WORK TO BE COMPLETED:
Sort through the data and copy the lines holding the word "multicolumn".

Stored items from a collection:
----

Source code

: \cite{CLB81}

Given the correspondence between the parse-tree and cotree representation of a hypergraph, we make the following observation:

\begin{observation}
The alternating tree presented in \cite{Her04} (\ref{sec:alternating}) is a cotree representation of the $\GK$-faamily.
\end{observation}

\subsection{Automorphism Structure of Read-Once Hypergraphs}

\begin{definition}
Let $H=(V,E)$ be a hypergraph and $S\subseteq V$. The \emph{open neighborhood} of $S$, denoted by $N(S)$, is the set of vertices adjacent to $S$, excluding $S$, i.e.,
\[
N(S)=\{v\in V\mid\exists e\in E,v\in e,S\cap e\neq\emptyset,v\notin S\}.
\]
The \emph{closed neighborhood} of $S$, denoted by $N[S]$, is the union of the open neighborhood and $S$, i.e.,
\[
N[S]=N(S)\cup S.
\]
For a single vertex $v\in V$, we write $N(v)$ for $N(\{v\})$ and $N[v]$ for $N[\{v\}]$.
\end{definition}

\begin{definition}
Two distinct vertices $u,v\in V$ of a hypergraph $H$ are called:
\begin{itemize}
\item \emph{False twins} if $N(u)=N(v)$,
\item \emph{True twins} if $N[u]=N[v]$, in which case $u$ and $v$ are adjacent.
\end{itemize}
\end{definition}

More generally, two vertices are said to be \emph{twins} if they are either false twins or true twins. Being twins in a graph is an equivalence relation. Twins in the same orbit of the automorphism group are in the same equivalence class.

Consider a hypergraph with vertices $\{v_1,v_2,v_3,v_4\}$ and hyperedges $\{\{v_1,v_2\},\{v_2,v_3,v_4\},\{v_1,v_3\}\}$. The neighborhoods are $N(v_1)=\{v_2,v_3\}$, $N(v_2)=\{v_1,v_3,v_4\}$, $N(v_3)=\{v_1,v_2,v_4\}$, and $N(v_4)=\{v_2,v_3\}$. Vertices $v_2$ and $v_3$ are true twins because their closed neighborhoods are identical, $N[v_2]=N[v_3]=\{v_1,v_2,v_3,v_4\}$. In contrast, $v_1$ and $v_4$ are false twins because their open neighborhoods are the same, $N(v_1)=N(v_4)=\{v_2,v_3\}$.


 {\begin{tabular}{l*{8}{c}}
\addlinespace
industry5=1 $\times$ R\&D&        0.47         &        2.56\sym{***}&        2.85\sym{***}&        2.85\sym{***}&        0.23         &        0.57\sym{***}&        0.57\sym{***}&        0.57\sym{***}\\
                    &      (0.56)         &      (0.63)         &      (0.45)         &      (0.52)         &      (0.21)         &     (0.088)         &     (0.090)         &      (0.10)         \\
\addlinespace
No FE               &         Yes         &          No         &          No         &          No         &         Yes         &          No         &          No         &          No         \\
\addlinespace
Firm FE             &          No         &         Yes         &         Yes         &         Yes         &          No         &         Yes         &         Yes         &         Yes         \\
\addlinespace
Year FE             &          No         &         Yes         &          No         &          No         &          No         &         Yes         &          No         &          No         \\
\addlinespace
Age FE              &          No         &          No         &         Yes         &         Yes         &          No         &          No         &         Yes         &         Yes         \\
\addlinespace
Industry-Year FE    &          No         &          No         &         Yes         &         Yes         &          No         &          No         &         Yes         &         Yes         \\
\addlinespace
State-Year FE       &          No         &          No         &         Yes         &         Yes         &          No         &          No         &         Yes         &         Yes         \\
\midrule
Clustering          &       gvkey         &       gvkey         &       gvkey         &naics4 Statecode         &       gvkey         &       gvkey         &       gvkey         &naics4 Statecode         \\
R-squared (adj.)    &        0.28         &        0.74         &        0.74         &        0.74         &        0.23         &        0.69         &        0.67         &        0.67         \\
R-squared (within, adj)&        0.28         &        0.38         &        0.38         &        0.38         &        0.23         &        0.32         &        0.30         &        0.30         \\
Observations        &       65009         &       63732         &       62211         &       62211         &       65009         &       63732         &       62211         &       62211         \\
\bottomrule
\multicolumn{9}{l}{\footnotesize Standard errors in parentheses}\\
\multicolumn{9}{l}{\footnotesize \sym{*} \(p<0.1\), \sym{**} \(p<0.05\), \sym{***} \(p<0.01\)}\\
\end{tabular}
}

----

OUTPUT FOR THIS TASK:
\multicolumn{9}{l}{\footnotesize Standard errors in parentheses}\\
\multicolumn{9}{l}{\footnotesize \sym{*} \(p<0.1\), \sym{**} \(p<0.05\), \sym{***} \(p<0.01\)}\\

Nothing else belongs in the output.